层次模型的结构如下，首先指定数据来自参数为 $\theta$ 的分布
$X\sim f(X\mid\theta)$
参数本身也来自另一个以 $\lambda$ 为参数的分布
$\theta\sim g(\theta\mid\lambda)$
$\lambda$ 来自先验分布
$\lambda\sim h(\lambda)$

The essential idea of the hierarchical model is because the $\theta$ s are not independent but rather are drawn from a common distribution with parameter $\lambda$ , we can share information across the $\theta$ s by also estimating $\lambda$ at the same time.

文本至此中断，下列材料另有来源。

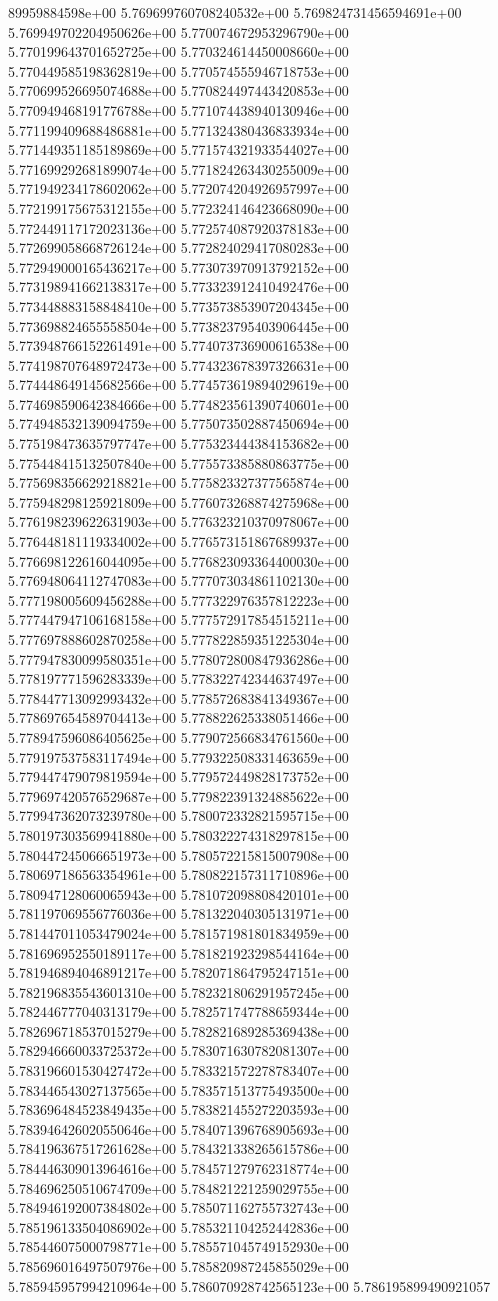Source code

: 89959884598e+00	5.769699760708240532e+00	5.769824731456594691e+00	5.769949702204950626e+00	5.770074672953296790e+00	5.770199643701652725e+00	5.770324614450008660e+00	5.770449585198362819e+00	5.770574555946718753e+00	5.770699526695074688e+00	5.770824497443420853e+00	5.770949468191776788e+00	5.771074438940130946e+00	5.771199409688486881e+00	5.771324380436833934e+00	5.771449351185189869e+00	5.771574321933544027e+00	5.771699292681899074e+00	5.771824263430255009e+00	5.771949234178602062e+00	5.772074204926957997e+00	5.772199175675312155e+00	5.772324146423668090e+00	5.772449117172023136e+00	5.772574087920378183e+00	5.772699058668726124e+00	5.772824029417080283e+00	5.772949000165436217e+00	5.773073970913792152e+00	5.773198941662138317e+00	5.773323912410492476e+00	5.773448883158848410e+00	5.773573853907204345e+00	5.773698824655558504e+00	5.773823795403906445e+00	5.773948766152261491e+00	5.774073736900616538e+00	5.774198707648972473e+00	5.774323678397326631e+00	5.774448649145682566e+00	5.774573619894029619e+00	5.774698590642384666e+00	5.774823561390740601e+00	5.774948532139094759e+00	5.775073502887450694e+00	5.775198473635797747e+00	5.775323444384153682e+00	5.775448415132507840e+00	5.775573385880863775e+00	5.775698356629218821e+00	5.775823327377565874e+00	5.775948298125921809e+00	5.776073268874275968e+00	5.776198239622631903e+00	5.776323210370978067e+00	5.776448181119334002e+00	5.776573151867689937e+00	5.776698122616044095e+00	5.776823093364400030e+00	5.776948064112747083e+00	5.777073034861102130e+00	5.777198005609456288e+00	5.777322976357812223e+00	5.777447947106168158e+00	5.777572917854515211e+00	5.777697888602870258e+00	5.777822859351225304e+00	5.777947830099580351e+00	5.778072800847936286e+00	5.778197771596283339e+00	5.778322742344637497e+00	5.778447713092993432e+00	5.778572683841349367e+00	5.778697654589704413e+00	5.778822625338051466e+00	5.778947596086405625e+00	5.779072566834761560e+00	5.779197537583117494e+00	5.779322508331463659e+00	5.779447479079819594e+00	5.779572449828173752e+00	5.779697420576529687e+00	5.779822391324885622e+00	5.779947362073239780e+00	5.780072332821595715e+00	5.780197303569941880e+00	5.780322274318297815e+00	5.780447245066651973e+00	5.780572215815007908e+00	5.780697186563354961e+00	5.780822157311710896e+00	5.780947128060065943e+00	5.781072098808420101e+00	5.781197069556776036e+00	5.781322040305131971e+00	5.781447011053479024e+00	5.781571981801834959e+00	5.781696952550189117e+00	5.781821923298544164e+00	5.781946894046891217e+00	5.782071864795247151e+00	5.782196835543601310e+00	5.782321806291957245e+00	5.782446777040313179e+00	5.782571747788659344e+00	5.782696718537015279e+00	5.782821689285369438e+00	5.782946660033725372e+00	5.783071630782081307e+00	5.783196601530427472e+00	5.783321572278783407e+00	5.783446543027137565e+00	5.783571513775493500e+00	5.783696484523849435e+00	5.783821455272203593e+00	5.783946426020550646e+00	5.784071396768905693e+00	5.784196367517261628e+00	5.784321338265615786e+00	5.784446309013964616e+00	5.784571279762318774e+00	5.784696250510674709e+00	5.784821221259029755e+00	5.784946192007384802e+00	5.785071162755732743e+00	5.785196133504086902e+00	5.785321104252442836e+00	5.785446075000798771e+00	5.785571045749152930e+00	5.785696016497507976e+00	5.785820987245855029e+00	5.785945957994210964e+00	5.786070928742565123e+00	5.786195899490921057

例：对一批来自相同铸币厂的缺陷硬币进行检测，可以通过多次投掷结果使用统计推断的方法找出bias，一般有两种方法解决该问题

estimate the bias of each coin from its coin toss data independently of all the others.(孤立样本点估计)
pool the results together and estimate the same bias for all coins.(所有样本点聚集估计)

由于层次模型的条件独立性，一般使用Gibbs sampling作为MCMC的采样策略.

Note that because of the conditionally independent structure of hierarchial models, Gibbs sampling is often a natural choice for the MCMC sampling strategy.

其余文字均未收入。